Page MenuHomePhabricator

Automatically trigger waitForReplication after a sufficiently high number of rows has been written
Closed, ResolvedPublic

Description

T57420: Remove local wiki password hash when CentralAuth has attached account caused a small outage due to a missing waitForReplication call. It might be worth to investigate ways to automatically prevent such errors. The database handle fetches the number of changed rows after write queries. It could keep track and automatically trigger replication wait when a certain threshold is hit. This can only be done when there is no transaction open, but maintenance scripts generally don't have transactions so that would work out.

Event Timeline

Tgr created this task.Oct 1 2018, 4:58 PM
Restricted Application added a subscriber: Aklapper. · View Herald TranscriptOct 1 2018, 4:58 PM
Tgr added a comment.Oct 1 2018, 4:58 PM

I don't know the DB layer well enough to tell if this is a sane idea... just putting it out there.

aaron added a subscriber: aaron.Oct 1 2018, 7:35 PM

Sometimes callers might want I/O (swift/elastics/blazegraph) near DB I/O transactions, so even if we use setTransactionListener() (like Maintenance) and listen for points where no trx is active anywhere (kind of like DeferredUpdates), we'd want to be careful about waiting for lag too long or erroring out. Then again, mixed source-IO code should generally follow guidelines (https://www.mediawiki.org/wiki/Database_transactions#Updating_secondary_non-RDBMS_stores) and use patterns like doing the key/value writes first and committing or using commit hooks/deferred updates. So...maybe a callback could listen to setTransactionListener(), it could be given the affected row count, and a deferred MergeableUpdate could be added to DeferredUpdates when the count is high for among DBs recently (using pass-by-ref listener callback vars for last-time and running-count or something). The update could wait for replication, and would do so after any related I/O updates that relate to the DB writes.

Have there been similar incidents? It would also be nice to maybe use the Maintenance methods for committing more often in scripts.

Tgr added a comment.Oct 1 2018, 8:48 PM

It would also be nice to maybe use the Maintenance methods for committing more often in scripts.

Maintenance scripts normally run in autocommit mode, right? In the DeleteLocalPasswords case that was fine as it uses a single multi-row UPDATE for each batch.

But in general, yeah, using beginTransaction / commitTransaction is probably nicer than calling waitForReplication manually.

Krinkle added a subscriber: Krinkle.Oct 1 2018, 9:56 PM

We have TransactionProfiler to detect and sometimes disallow/abort reads and writes above a certain threshold.
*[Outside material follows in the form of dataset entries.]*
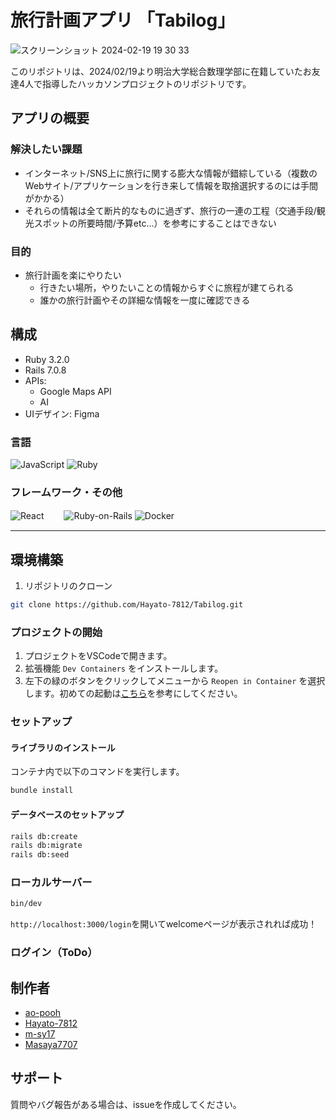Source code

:# 旅行計画アプリ 「Tabilog」
![スクリーンショット 2024-02-19 19 30 33](https://github.com/Hayato-7812/Tabilog/assets/63275973/c59d780f-f384-40b1-92e1-9ac74249bde3)

このリポジトリは、2024/02/19より明治大学総合数理学部に在籍していたお友達4人で指導したハッカソンプロジェクトのリポジトリです。

## アプリの概要

### 解決したい課題
- インターネット/SNS上に旅行に関する膨大な情報が錯綜している（複数のWebサイト/アプリケーションを行き来して情報を取捨選択するのには手間がかかる）
- それらの情報は全て断片的なものに過ぎず、旅行の一連の工程（交通手段/観光スポットの所要時間/予算etc...）を参考にすることはできない

### 目的
- 旅行計画を楽にやりたい
  - 行きたい場所，やりたいことの情報からすぐに旅程が建てられる 
  - 誰かの旅行計画やその詳細な情報を一度に確認できる

## 構成

- Ruby 3.2.0
- Rails 7.0.8
- APIs:
  - Google Maps API
  - AI
- UIデザイン: Figma


### 言語
<p>
  <img alt="JavaScript" src="https://img.shields.io/badge/-JavaScript-F7DF1E?style=flat-square&logo=JavaScript&logoColor=white" />
  <img alt="Ruby" src="https://img.shields.io/badge/-Ruby-CC342D?style=flat-square&logo=Ruby&logoColor=white" />
</p>

### フレームワーク・その他
<p>
  <img alt="React" src="https://img.shields.io/badge/-React-45b8d8?style=flat-square&logo=react&logoColor=white" />
 　　<img alt="Ruby-on-Rails" src="https://img.shields.io/badge/-Rails-CC0000?style=flat-square&logo=Ruby-on-Rails&logoColor=white" />
  <img alt="Docker" src="https://img.shields.io/badge/-Docker-46a2f1?style=flat-square&logo=docker&logoColor=white" />
</p>

---

## 環境構築

1. リポジトリのクローン

```bash
git clone https://github.com/Hayato-7812/Tabilog.git
```

### プロジェクトの開始

1. プロジェクトをVSCodeで開きます。
2. 拡張機能 `Dev Containers` をインストールします。
3. 左下の緑のボタンをクリックしてメニューから `Reopen in Container` を選択します。初めての起動は[こちら](https://zenn.dev/hkdord/articles/remote-containers)を参考にしてください。

### セットアップ

#### ライブラリのインストール

コンテナ内で以下のコマンドを実行します。

```bash
bundle install
```

#### データベースのセットアップ

```bash
rails db:create
rails db:migrate
rails db:seed
```

### ローカルサーバー

```bash
bin/dev
```
`http://localhost:3000/login`を開いてwelcomeページが表示されれば成功！

### ログイン（ToDo）

## 制作者

- [ao-pooh](https://github.com/ao-pooh)
- [Hayato-7812](https://github.com/Hayato-7812)
- [m-sy17](https://github.com/m-sy17)
- [Masaya7707](https://github.com/Masaya7707)


## サポート

質問やバグ報告がある場合は、issueを作成してください。

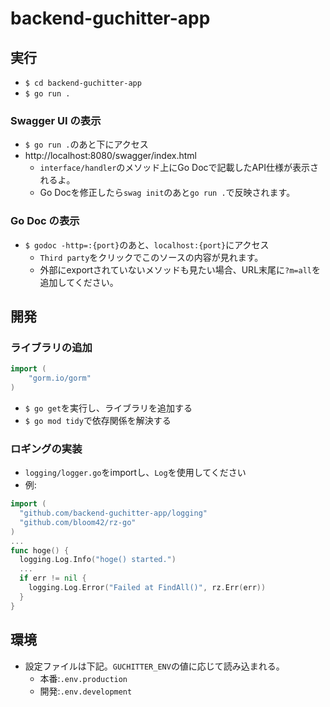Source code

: # backend-guchitter-app
## 実行
- `$ cd backend-guchitter-app`
- `$ go run .`
### Swagger UI の表示
- `$ go run .`のあと下にアクセス
- http://localhost:8080/swagger/index.html
  - `interface/handler`のメソッド上にGo Docで記載したAPI仕様が表示されるよ。
  - Go Docを修正したら`swag init`のあと`go run .`で反映されます。
### Go Doc の表示
- `$ godoc -http=:{port}`のあと、`localhost:{port}`にアクセス
  - `Third party`をクリックでこのソースの内容が見れます。
  - 外部にexportされていないメソッドも見たい場合、URL末尾に`?m=all`を追加してください。

## 開発
### ライブラリの追加

```go:xxx.go
import (
    "gorm.io/gorm"
)
```

- `$ go get`を実行し、ライブラリを追加する
- `$ go mod tidy`で依存関係を解決する

### ロギングの実装
- `logging/logger.go`をimportし、`Log`を使用してください
- 例:
```go
import (
  "github.com/backend-guchitter-app/logging"
  "github.com/bloom42/rz-go"
)
...
func hoge() {
  logging.Log.Info("hoge() started.")
  ...
  if err != nil {
    logging.Log.Error("Failed at FindAll()", rz.Err(err))
  }
}
```

## 環境
- 設定ファイルは下記。`GUCHITTER_ENV`の値に応じて読み込まれる。
  - 本番:`.env.production`
  - 開発:`.env.development`

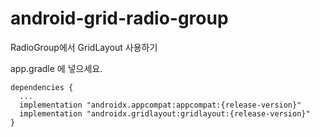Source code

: # android-grid-radio-group
RadioGroup에서 GridLayout 사용하기

app.gradle 에 넣으세요.
```
dependencies {
  ...
  implementation "androidx.appcompat:appcompat:{release-version}"
  implementation "androidx.gridlayout:gridlayout:{release-version}"
}
```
Rather than automatic waits, perhaps we can throw if a certain amount of database work has been performed without waiting for replication to catch-up.

Alternatively (I see the latest comments now), given that begin/commitTransation in Maintenance.php automatically wait, perhaps we can encourage use of those by emitting log-warnings if maintenance scripts interact with the database directly (to be turned into log-errors once we've cleaned up prod, and into exceptions after the next release?).

Krinkle closed this task as Resolved.Jul 23 2019, 6:45 PM
Krinkle claimed this task.

This is done automatically in Maintenance scripts via commitTransaction().

In Jobs, we recommend using transaction tickets which enable use of commitAndWaitForReplication(). This also forces combining committing with replication waits.

For mid-request queries and deferred updates - one shouldn't be processing multiple large batches or waiting for replication in the first place. Queue a job instead :)

Any violations of the above will trigger TransactionProfiler which is channeled to Logstash as "DBPerformance".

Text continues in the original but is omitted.